I shuddered briefly.
“Wasn’t it, though?”
“Who do you think sent him?” Jamie asked. “Mother Hildegarde?”
“I expect so. She warned me, when we decoded the music. She said what you were doing was dangerous.” The fact of just how dangerous had been lost upon me, until the hangman’s visit. I hadn’t suffered from morning nausea for some time, but I felt my gorge rising now. If the Jacobite lords knew what I was doing, they’d call it treason. And what steps might they take, if they did find out?
To all outward intents, Jamie was an avowed Jacobite supporter; in that guise, he visited Charles, entertained the Earl Marischal to dinner, and attended court. And so far, he had been skillful enough, in his chess games, his tavern visits, and his drinking parties, to undercut the Stuart cause while seeming outwardly to support it. Besides the two of us, only Murtagh knew that we sought to thwart a Stuart rising—and even he didn’t know why, merely accepting his chief’s word that it was right. That pretense was necessary, while operating in France. But the same pretense would brand Jamie a traitor, should he ever set foot on English soil.
I had known that, of course, but in my ignorance, had thought that there was little difference between being hanged as an outlaw, and executed as a traitor. Monsieur Forez’s visit had taken care of that bit of naiveté.
“You’re bloody calm about it,” I said. My own heart was still thumping erratically, and my palms were cold, but sweaty. I wiped them on my gown, and tucked them between my knees to warm them.
Jamie shrugged slightly and gave me a lopsided smile.
“Well, there’s the hell of a lot of unpleasant ways to die, Sassenach. And if one of them should fall to my lot, I wouldna like it much. But the question is: Am I scairt enough of the possibility that I would stop what I’m doing to avoid it?” He sat down on the chaise beside me, and took one of my hands between his own. His palms were warm, and the solid bulk of him next to me was reassuring.

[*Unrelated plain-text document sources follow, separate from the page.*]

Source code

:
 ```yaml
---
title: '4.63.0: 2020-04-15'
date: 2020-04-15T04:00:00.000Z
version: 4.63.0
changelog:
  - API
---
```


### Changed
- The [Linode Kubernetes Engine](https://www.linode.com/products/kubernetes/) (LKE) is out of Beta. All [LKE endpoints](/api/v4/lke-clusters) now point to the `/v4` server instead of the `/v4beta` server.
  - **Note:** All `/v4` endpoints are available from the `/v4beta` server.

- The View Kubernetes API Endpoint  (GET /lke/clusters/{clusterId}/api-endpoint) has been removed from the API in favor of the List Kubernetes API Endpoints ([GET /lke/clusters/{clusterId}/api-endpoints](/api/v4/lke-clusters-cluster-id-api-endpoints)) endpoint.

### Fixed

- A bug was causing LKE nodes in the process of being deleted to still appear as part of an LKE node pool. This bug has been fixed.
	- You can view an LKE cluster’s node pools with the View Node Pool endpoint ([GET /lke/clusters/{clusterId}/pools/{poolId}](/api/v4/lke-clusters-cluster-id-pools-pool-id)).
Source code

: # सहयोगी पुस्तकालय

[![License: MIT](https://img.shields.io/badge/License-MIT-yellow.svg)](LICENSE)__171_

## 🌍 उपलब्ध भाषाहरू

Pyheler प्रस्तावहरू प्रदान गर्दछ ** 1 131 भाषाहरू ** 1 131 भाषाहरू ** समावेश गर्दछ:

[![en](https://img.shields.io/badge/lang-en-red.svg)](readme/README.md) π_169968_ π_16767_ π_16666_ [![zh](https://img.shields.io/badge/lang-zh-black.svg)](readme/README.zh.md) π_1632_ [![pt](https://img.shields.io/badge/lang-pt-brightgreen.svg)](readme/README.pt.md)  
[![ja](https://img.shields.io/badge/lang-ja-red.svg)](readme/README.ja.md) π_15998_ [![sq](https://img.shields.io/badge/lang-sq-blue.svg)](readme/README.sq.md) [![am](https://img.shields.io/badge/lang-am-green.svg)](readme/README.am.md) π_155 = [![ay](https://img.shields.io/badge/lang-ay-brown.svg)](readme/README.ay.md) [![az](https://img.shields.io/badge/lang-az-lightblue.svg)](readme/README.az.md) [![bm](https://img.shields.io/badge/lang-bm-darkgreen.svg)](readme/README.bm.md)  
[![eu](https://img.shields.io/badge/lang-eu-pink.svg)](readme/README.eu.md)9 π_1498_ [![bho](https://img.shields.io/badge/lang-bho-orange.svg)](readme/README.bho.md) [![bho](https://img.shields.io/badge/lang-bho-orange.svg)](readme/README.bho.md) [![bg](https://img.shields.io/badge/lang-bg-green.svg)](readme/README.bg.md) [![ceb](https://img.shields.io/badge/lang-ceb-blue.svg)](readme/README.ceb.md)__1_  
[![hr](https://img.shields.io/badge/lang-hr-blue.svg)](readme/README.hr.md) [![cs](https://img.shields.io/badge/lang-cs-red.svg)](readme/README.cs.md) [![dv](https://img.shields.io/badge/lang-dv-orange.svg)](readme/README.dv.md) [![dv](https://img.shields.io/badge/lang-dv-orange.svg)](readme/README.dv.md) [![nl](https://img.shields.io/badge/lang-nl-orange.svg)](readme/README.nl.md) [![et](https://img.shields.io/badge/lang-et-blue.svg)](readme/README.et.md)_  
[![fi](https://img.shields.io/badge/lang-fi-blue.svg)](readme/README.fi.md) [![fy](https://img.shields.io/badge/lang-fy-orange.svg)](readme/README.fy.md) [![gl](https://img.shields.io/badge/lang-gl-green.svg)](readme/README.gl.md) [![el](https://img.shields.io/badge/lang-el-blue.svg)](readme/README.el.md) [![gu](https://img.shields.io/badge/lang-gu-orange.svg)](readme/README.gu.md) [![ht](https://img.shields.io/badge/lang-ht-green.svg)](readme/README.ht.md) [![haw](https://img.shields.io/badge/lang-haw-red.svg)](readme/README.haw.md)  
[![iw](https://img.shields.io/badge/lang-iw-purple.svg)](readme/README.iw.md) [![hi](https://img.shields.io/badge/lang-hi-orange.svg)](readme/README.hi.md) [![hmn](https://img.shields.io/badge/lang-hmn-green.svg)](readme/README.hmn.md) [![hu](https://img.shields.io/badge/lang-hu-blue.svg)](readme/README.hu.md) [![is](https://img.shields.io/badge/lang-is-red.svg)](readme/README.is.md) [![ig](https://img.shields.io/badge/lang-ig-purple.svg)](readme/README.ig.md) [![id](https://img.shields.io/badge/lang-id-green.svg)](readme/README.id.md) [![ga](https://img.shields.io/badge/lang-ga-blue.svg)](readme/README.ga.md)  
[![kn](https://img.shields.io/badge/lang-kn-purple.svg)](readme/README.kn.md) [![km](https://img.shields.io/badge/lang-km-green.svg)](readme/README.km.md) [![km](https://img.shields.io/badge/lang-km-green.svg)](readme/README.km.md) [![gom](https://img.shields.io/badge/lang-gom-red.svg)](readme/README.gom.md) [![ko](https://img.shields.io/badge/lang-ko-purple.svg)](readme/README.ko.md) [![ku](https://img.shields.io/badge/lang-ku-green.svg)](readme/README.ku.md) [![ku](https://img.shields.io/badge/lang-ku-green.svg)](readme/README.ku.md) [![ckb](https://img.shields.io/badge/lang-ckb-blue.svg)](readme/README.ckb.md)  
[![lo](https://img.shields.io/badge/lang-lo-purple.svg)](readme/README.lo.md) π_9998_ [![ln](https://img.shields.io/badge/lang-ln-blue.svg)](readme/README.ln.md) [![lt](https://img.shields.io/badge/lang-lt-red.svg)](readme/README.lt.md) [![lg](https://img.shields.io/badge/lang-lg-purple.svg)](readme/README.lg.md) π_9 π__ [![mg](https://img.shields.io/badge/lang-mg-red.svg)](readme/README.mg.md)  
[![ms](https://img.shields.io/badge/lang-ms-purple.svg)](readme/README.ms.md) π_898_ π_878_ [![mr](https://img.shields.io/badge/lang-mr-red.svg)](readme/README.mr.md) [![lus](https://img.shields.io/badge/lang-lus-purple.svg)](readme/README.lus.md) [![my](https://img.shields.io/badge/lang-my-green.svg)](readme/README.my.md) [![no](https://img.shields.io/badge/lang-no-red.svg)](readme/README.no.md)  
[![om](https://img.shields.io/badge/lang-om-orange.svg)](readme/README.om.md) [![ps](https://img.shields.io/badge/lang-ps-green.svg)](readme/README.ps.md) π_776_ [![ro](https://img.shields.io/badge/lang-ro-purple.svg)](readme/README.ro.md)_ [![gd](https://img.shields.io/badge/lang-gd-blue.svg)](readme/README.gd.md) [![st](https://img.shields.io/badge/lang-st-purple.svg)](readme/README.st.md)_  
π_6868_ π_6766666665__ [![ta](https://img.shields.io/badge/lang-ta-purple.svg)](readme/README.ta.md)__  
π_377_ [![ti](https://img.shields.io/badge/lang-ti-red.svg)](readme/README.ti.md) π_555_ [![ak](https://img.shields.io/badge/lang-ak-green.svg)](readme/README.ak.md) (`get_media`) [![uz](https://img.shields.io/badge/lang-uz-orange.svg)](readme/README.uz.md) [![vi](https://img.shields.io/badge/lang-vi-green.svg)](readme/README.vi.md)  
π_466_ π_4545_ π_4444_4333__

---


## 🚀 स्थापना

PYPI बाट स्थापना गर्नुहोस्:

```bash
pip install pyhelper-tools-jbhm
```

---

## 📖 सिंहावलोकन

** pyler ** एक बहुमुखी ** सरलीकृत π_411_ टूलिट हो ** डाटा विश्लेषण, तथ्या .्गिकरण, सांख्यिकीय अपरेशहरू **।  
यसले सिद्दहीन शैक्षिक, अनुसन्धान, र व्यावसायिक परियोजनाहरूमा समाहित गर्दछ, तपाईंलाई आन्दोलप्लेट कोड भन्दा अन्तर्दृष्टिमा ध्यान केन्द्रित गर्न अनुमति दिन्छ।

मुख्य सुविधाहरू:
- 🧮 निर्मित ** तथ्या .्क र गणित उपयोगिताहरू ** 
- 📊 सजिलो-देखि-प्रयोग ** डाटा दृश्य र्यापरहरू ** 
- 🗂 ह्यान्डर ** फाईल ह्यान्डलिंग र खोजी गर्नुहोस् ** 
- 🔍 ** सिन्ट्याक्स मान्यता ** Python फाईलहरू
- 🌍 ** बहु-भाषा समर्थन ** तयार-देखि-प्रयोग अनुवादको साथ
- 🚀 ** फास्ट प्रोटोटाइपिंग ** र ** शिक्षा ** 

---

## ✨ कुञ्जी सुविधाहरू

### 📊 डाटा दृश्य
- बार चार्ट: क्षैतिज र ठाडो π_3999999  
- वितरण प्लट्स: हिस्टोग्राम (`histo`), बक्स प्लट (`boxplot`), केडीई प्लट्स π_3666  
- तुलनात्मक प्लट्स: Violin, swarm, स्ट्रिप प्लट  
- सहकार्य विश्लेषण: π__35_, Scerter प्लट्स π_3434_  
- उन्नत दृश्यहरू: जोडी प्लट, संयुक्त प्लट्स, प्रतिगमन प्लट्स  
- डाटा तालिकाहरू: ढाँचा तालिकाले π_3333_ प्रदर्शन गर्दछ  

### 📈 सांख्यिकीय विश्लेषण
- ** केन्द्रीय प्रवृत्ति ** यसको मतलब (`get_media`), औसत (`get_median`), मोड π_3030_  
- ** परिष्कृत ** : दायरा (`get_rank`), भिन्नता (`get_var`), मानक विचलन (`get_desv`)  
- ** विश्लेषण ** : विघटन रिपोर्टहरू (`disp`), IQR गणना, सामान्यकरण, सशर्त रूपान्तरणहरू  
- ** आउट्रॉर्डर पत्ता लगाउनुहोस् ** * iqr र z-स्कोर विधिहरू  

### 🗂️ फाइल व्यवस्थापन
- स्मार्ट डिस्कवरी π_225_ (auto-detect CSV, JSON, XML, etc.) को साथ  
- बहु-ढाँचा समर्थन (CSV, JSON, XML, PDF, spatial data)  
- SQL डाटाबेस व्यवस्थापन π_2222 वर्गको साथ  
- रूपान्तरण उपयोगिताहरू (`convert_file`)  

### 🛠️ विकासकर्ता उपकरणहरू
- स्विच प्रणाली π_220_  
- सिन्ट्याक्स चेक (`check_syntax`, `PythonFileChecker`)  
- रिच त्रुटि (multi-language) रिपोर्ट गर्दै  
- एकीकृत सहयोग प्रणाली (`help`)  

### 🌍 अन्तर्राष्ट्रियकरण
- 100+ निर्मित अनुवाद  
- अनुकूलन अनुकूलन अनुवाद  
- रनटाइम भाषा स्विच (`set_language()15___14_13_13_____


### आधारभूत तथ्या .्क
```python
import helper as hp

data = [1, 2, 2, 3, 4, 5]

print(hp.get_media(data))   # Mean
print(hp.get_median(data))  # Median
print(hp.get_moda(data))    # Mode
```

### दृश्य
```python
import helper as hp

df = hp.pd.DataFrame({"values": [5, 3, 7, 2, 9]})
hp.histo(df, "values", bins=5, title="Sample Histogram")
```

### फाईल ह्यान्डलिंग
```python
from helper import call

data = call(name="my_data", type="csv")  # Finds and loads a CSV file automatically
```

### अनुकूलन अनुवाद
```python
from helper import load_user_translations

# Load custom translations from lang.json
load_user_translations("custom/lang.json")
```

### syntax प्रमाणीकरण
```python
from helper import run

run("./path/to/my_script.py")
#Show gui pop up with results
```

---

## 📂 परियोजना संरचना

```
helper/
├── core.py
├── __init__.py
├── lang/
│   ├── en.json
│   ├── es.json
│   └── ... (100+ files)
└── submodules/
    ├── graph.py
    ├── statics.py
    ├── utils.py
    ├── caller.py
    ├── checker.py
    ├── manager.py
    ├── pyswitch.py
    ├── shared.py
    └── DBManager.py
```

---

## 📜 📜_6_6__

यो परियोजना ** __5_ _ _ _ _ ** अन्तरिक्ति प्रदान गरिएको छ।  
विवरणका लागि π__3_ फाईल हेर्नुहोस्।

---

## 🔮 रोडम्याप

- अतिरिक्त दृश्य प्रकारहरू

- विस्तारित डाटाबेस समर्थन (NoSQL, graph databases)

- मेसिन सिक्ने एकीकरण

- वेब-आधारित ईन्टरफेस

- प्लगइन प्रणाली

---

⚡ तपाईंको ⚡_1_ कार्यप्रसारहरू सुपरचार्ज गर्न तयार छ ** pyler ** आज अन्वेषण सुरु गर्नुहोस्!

“I thought that over for some time, Sassenach, in those weeks at the Abbey while I healed. And again, when we came to Paris. And again, when I met Charles Stuart.” He shook his head, bent over our linked hands.
“Aye, I can see myself standing on a scaffold. I saw the gallows at Wentworth—did I tell ye that?”
“No. No, you didn’t.”
He nodded, eyes gone blank in remembrance.
“They marched us down to the courtyard; those of us in the condemned cell. And made us stand in rows on the stones, to watch an execution. They hanged six men that day, men I knew. I watched each man mount the steps—twelve steps, there were—and stand, hands bound behind his back, looking down at the yard as they put the rope around his neck. And I wondered then, how I would manage come my turn to mount those steps. Would I weep and pray, like John Sutter, or could I stand straight like Willie MacLeod, and smile at a friend in the yard below?”
He shook his head suddenly, like a dog flinging off drops of water, and smiled at me a little grimly. “Anyway, Monsieur Forez didna tell me anything I hadna thought of before. But it’s too late, mo duinne.” He laid a hand over mine. “Aye, I’m afraid. But if I would not turn back for the chance of home and freedom, I shallna do it for fear. No, mo duinne. It’s too late.”